§ **WHAT IS REQUIRED**
Would you find each line in the entries below with the string "which" and copy it?

§ **RECORDS PROVIDED**

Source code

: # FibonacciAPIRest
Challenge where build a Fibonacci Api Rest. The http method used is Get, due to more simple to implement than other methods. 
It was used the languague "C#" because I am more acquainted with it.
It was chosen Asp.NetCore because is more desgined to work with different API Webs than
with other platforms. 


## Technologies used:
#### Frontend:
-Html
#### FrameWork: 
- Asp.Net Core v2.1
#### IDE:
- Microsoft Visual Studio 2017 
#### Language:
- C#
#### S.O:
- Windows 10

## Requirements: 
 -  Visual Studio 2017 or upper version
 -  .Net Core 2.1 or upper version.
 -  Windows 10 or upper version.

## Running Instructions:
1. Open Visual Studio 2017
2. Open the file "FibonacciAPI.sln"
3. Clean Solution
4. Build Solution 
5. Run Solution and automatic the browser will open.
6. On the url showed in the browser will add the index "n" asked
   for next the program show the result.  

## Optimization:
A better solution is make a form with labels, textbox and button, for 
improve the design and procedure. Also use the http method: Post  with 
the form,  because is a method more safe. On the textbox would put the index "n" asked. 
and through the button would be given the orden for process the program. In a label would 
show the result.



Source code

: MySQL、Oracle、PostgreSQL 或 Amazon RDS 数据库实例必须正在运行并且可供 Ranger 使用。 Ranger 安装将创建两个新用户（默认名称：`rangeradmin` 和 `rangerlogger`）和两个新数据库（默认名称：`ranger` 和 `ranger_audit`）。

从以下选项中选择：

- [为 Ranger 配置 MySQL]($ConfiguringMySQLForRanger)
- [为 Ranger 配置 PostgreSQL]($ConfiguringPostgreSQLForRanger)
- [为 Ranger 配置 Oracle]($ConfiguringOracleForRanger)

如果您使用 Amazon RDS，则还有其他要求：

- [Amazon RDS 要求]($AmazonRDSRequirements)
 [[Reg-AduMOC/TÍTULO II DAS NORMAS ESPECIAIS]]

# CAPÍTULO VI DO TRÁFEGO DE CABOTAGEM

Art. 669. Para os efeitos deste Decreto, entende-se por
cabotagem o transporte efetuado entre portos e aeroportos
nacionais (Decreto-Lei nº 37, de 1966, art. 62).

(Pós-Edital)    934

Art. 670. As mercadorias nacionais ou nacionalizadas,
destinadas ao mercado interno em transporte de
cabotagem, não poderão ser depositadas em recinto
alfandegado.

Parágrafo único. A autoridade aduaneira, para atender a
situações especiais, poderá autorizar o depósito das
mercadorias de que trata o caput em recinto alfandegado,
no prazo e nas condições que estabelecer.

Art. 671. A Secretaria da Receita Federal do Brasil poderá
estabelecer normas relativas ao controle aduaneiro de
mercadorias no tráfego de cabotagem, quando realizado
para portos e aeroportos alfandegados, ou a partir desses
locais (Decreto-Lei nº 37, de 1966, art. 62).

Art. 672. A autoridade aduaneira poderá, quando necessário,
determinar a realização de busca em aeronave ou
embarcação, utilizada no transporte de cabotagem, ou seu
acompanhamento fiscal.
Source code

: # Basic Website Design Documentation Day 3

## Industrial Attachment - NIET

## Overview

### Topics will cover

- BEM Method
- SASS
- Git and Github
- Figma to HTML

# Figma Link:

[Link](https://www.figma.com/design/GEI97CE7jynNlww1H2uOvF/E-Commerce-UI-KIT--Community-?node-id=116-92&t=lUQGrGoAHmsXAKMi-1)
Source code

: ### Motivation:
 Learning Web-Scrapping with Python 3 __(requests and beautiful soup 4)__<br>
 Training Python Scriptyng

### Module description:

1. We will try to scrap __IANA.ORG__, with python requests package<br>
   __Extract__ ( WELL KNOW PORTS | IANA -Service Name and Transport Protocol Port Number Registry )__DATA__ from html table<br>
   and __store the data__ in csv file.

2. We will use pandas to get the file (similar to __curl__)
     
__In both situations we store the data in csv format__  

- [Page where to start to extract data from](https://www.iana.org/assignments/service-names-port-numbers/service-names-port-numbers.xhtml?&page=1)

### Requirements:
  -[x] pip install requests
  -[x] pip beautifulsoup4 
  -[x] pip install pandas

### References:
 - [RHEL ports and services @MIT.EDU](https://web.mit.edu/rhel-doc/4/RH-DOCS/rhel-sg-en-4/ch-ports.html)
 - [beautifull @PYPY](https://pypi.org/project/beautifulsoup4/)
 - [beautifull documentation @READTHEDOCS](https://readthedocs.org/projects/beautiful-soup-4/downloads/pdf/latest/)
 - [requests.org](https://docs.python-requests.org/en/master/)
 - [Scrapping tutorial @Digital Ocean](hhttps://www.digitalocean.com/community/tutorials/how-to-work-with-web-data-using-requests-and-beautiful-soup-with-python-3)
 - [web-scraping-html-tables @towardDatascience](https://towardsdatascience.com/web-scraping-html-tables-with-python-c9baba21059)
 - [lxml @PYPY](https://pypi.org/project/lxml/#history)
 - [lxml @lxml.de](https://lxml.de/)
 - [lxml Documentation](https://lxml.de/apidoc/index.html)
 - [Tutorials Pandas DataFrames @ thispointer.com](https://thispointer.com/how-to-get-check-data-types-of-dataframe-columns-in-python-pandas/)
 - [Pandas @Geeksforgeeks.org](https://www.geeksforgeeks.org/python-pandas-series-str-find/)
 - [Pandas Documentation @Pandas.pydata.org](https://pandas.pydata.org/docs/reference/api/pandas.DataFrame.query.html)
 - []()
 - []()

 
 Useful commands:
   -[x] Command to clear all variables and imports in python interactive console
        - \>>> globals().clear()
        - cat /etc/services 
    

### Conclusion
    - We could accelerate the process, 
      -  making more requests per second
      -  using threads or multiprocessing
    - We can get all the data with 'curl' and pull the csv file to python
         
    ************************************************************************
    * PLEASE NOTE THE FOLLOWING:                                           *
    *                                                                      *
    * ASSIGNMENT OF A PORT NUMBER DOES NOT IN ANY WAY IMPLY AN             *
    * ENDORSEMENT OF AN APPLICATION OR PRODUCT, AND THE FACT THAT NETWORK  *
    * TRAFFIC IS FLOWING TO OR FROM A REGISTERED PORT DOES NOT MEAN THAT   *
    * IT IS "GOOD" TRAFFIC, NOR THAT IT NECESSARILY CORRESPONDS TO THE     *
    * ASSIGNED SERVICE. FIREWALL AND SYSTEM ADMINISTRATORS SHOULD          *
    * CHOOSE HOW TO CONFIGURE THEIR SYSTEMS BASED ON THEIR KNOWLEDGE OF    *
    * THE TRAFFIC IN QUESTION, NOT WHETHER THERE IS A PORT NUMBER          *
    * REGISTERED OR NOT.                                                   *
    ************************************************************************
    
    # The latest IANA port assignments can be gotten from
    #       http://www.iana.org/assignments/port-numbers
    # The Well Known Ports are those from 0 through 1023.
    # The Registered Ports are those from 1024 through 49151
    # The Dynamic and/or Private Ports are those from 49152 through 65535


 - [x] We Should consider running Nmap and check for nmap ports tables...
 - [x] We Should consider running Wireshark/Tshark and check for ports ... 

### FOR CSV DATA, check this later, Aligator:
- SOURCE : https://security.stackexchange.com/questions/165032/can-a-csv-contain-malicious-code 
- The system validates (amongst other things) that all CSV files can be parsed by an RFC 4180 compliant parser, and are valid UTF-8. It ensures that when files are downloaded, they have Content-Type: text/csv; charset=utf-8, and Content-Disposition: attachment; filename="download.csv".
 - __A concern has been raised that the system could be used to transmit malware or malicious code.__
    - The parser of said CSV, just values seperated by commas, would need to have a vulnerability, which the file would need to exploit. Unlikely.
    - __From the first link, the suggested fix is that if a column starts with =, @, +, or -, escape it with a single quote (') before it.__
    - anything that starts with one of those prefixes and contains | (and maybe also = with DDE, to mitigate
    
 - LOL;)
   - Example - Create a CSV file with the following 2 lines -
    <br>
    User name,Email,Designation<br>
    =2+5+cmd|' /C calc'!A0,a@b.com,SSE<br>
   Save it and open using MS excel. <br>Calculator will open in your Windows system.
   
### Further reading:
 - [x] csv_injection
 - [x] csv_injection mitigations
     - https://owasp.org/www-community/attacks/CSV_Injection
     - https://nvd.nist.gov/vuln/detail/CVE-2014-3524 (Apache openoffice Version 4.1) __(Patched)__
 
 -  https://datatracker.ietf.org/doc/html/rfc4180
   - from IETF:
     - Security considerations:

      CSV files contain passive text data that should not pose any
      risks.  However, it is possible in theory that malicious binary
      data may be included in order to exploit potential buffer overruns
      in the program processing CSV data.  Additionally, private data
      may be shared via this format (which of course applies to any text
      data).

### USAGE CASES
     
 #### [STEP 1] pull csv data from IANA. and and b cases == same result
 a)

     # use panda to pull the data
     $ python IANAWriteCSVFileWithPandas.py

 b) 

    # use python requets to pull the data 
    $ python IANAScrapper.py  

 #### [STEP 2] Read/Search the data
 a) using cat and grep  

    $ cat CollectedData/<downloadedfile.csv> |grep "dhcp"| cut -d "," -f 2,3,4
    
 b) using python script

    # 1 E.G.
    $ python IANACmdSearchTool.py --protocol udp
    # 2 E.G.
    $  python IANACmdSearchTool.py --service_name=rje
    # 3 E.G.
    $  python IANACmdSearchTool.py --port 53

§ **TASK OUTPUT**
    - The parser of said CSV, just values seperated by commas, would need to have a vulnerability, which the file would need to exploit. Unlikely.
      may be shared via this format (which of course applies to any text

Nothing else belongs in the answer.